Assigned task: Copy out each line in the listing below where the word "technical" appears.

Records for processing:
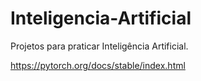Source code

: # Inteligencia-Artificial
Projetos para praticar Inteligência Artificial.

https://pytorch.org/docs/stable/index.html
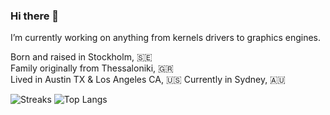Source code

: ### Hi there 👋

I’m currently working on anything from kernels drivers to graphics engines.

Born and raised in Stockholm, :sweden:  
Family originally from Thessaloniki, :greece:  
Lived in Austin TX & Los Angeles CA, :us: 
Currently in Sydney, :australia:  

![Streaks](https://github-readme-streak-stats.herokuapp.com/?user=xls&theme=dracula&count_private=true)
![Top Langs](https://github-readme-stats.vercel.app/api/top-langs/?username=xls&layout=compact&theme=dracula&count_private=true)  
<!--![Summary](https://github-profile-summary-cards.vercel.app/api/cards/profile-details?username=xls&theme=dracula)-->
<!-- ![Streaks](https://github-readme-stats.vercel.app/api?username=xls&show_icons=true&count_private=true&theme=dracula&layout=compact) -->
<!--
Here are some ideas to get you started:

- 🔭 I’m currently working on ...
- 🌱 I’m currently learning ...
- 👯 I’m looking to collaborate on ...
- 🤔 I’m looking for help with ...
- 💬 Ask me about ...
- 📫 How to reach me: ...
- 😄 Pronouns: ...
- ⚡ Fun fact: ...
- ⚡ Fun fact: I'm becoming a father and I havn't told my family (hidden here)
-->

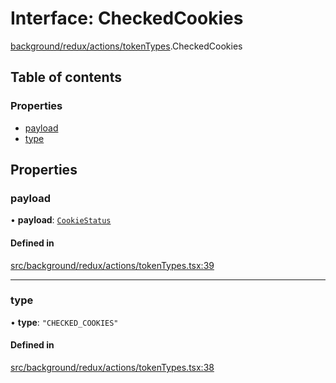 # Interface: CheckedCookies

[background/redux/actions/tokenTypes](../wiki/background.redux.actions.tokenTypes).CheckedCookies

## Table of contents

### Properties

- [payload](../wiki/background.redux.actions.tokenTypes.CheckedCookies#payload)
- [type](../wiki/background.redux.actions.tokenTypes.CheckedCookies#type)

## Properties

### payload

• **payload**: [`CookieStatus`](../wiki/background.redux.actions.tokenTypes.CookieStatus)

#### Defined in

[src/background/redux/actions/tokenTypes.tsx:39](https://github.com/ExperimentsByFileFighter/WebApp-PoC-technical-Documentation/blob/5171d3e/src/background/redux/actions/tokenTypes.tsx#L39)

___

### type

• **type**: ``"CHECKED_COOKIES"``

#### Defined in

[src/background/redux/actions/tokenTypes.tsx:38](https://github.com/ExperimentsByFileFighter/WebApp-PoC-technical-Documentation/blob/5171d3e/src/background/redux/actions/tokenTypes.tsx#L38)
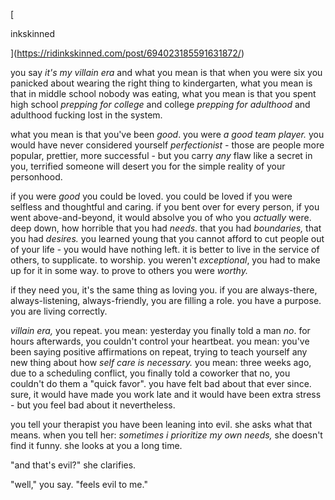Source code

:
[

inkskinned

](https://ridinkskinned.com/post/694023185591631872/)

you say _it's my villain era_ and what you mean is that when you were six you panicked about wearing the right thing to kindergarten, what you mean is that in middle school nobody was eating, what you mean is that you spent high school _prepping for college_ and college _prepping for adulthood_ and adulthood fucking lost in the system.

what you mean is that you've been _good_. you were _a good team player._ you would have never considered yourself _perfectionist -_ those are people more popular, prettier, more successful - but you carry _any_ flaw like a secret in you, terrified someone will desert you for the simple reality of your personhood.

if you were _good_ you could be loved. you could be loved if you were selfless and thoughtful and caring. if you bent over for every person, if you went above-and-beyond, it would absolve you of who you _actually_ were. deep down, how horrible that you had _needs_. that you had _boundaries,_ that you had _desires._ you learned young that you cannot afford to cut people out of your life - you would have nothing left. it is better to live in the service of others, to supplicate. to worship. you weren't _exceptional_, you had to make up for it in some way. to prove to others you were _worthy._

if they need you, it's the same thing as loving you. if you are always-there, always-listening, always-friendly, you are filling a role. you have a purpose. you are living correctly.

_villain era,_ you repeat. you mean: yesterday you finally told a man _no_. for hours afterwards, you couldn't control your heartbeat. you mean: you've been saying positive affirmations on repeat, trying to teach yourself any new thing about how _self care is necessary._ you mean: three weeks ago, due to a scheduling conflict, you finally told a coworker that no, you couldn't do them a "quick favor". you have felt bad about that ever since. sure, it would have made you work late and it would have been extra stress - but you feel bad about it nevertheless.

you tell your therapist you have been leaning into evil. she asks what that means. when you tell her: _sometimes i prioritize my own needs,_ she doesn't find it funny. she looks at you a long time.

"and that's evil?" she clarifies.

"well," you say. "feels evil to me."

Expected answer:
[src/background/redux/actions/tokenTypes.tsx:39](https://github.com/ExperimentsByFileFighter/WebApp-PoC-technical-Documentation/blob/5171d3e/src/background/redux/actions/tokenTypes.tsx#L39)
[src/background/redux/actions/tokenTypes.tsx:38](https://github.com/ExperimentsByFileFighter/WebApp-PoC-technical-Documentation/blob/5171d3e/src/background/redux/actions/tokenTypes.tsx#L38)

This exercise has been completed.